Migrate from Clerk

Avnology ID's developer-facing surface is deliberately close to Clerk's — <SignIn/>, <UserButton/>, <Protect/>, and auth() / currentUser() helpers all ship with the same semantics. The migration boils down to user import + env-var swap.

Prerequisites

• avnology CLI installed — see installation.
• Admin API key in .env.
• Clerk instance owner permissions.

Equivalent concepts

Export users from Clerk

1. In the Clerk dashboard, go to Users → Export.
2. Download the JSON export. The top-level shape is {"data": [<user>, …]}.

Each user looks like:

{
  "id": "user_2Fg…",
  "first_name": "Alan",
  "last_name": "Turing",
  "username": "alan",
  "email_addresses": [
    {"id": "idn_1", "email_address": "[email protected]", "verified": true}
  ],
  "primary_email_address_id"

Import with the CLI

avnology migrate clerk --import clerk_users.json --dry-run
avnology migrate clerk --import clerk_users.json

The CLI:

• Picks the primary email (or the first email when primary_email_address_id is absent).
• Maps first_name/last_name/username into identity traits.
• Preserves public_metadata and unsafe_metadata under the traits bag.
• Prefers Clerk's external_id for external_id and falls back to the Clerk user ID.

Component swap

Change your imports:

-import { SignIn, SignUp, UserButton, ClerkProvider } from "@clerk/nextjs";
+import { SignIn, SignUp, UserButton } from "@avnology/id-elements";
+import { AvnologyProvider } from "@avnology/nextjs";

<ClerkProvider> becomes <AvnologyProvider domain={process.env.NEXT_PUBLIC_AVNOLOGY_DOMAIN!}>. Everything inside renders the same.

Middleware:

-import { clerkMiddleware } from "@clerk/nextjs/server";
-export default clerkMiddleware();
+import { avnologyMiddleware } from "@avnology/nextjs";
+export default avnologyMiddleware({ publicPaths: ["/", "/sign-in(.*)", "/sign-up(.*)"] });

Server helpers are identical:

import { auth, currentUser } from "@avnology/nextjs";

const { userId } = await auth();
const user = await currentUser();

OAuth client migration

Clerk's "Application" maps 1:1 to an Avnology OAuth client.

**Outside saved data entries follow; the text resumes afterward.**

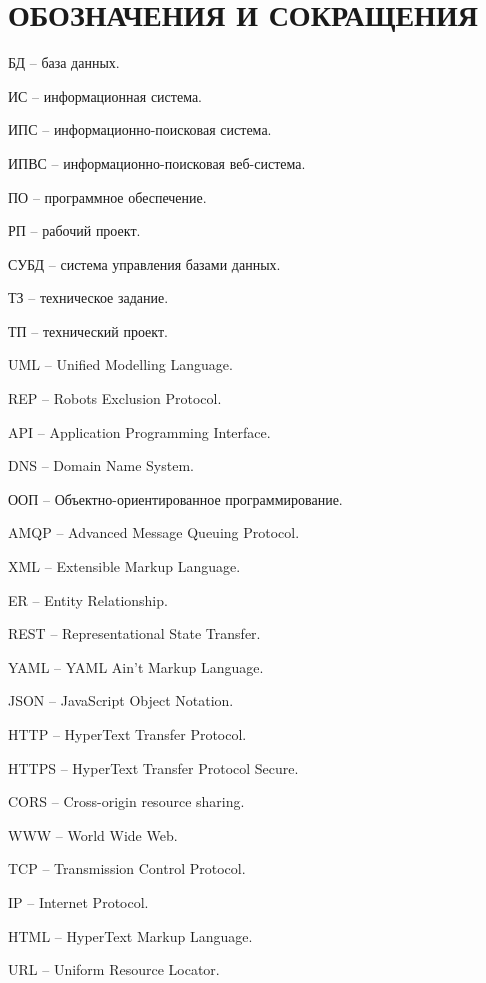 \section*{ОБОЗНАЧЕНИЯ И СОКРАЩЕНИЯ}

БД -- база данных.

ИС -- информационная система.

ИПС -- информационно-поисковая система.

ИПВС -- информационно-поисковая веб-система.

ПО -- программное обеспечение.

РП -- рабочий проект.

СУБД -- система управления базами данных.

ТЗ -- техническое задание.

ТП -- технический проект.

UML -- Unified Modelling Language.

REP -- Robots Exclusion Protocol.

API -- Application Programming Interface.

DNS -- Domain Name System.

ООП -- Объектно-ориентированное программирование.

AMQP -- Advanced Message Queuing Protocol.

XML -- Extensible Markup Language.

ER -- Entity Relationship.

REST -- Representational State Transfer.

YAML -- YAML Ain't Markup Language.

JSON -- JavaScript Object Notation.

HTTP -- HyperText Transfer Protocol.

HTTPS -- HyperText Transfer Protocol Secure.

CORS -- Cross-origin resource sharing.

WWW -- World Wide Web.

TCP -- Transmission Control Protocol.

IP -- Internet Protocol.

HTML -- HyperText Markup Language.

URL -- Uniform Resource Locator.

Copy your Publishable Key and Secret Key from Clerk (for reference), then register a new application in the Avnology dashboard under Developer → Applications. Swap the env vars:

-NEXT_PUBLIC_CLERK_PUBLISHABLE_KEY=pk_test_…
-CLERK_SECRET_KEY=sk_test_…
+NEXT_PUBLIC_AVNOLOGY_DOMAIN=<Domain id="app"/>
+NEXT_PUBLIC_AVNOLOGY_PUBLISHABLE_KEY=pk_test_…
+AVNOLOGY_SECRET_KEY=sk_test_…

Redirect URL mapping

If you used Clerk's Satellite Domains feature, register each as a separate redirect URI on Avnology; custom-domain per-tenant wildcards are not supported.

Webhook migration

Clerk's clerk.user.created event is user.created on Avnology. The signing secret header is X-Avnology-Signature (instead of svix-signature); use @avnology/backend's verifyRequest to verify.

Cutover plan

1. Point a staging env at Avnology first. Verify sign-in, sign-up, org switching.
2. Dual-write is tricky with Clerk's session cookie — plan on forcing users through a one-time re-auth after the env-var flip.
3. Swap env vars in prod.
4. Decommission Clerk after 30 days of audit-log retention.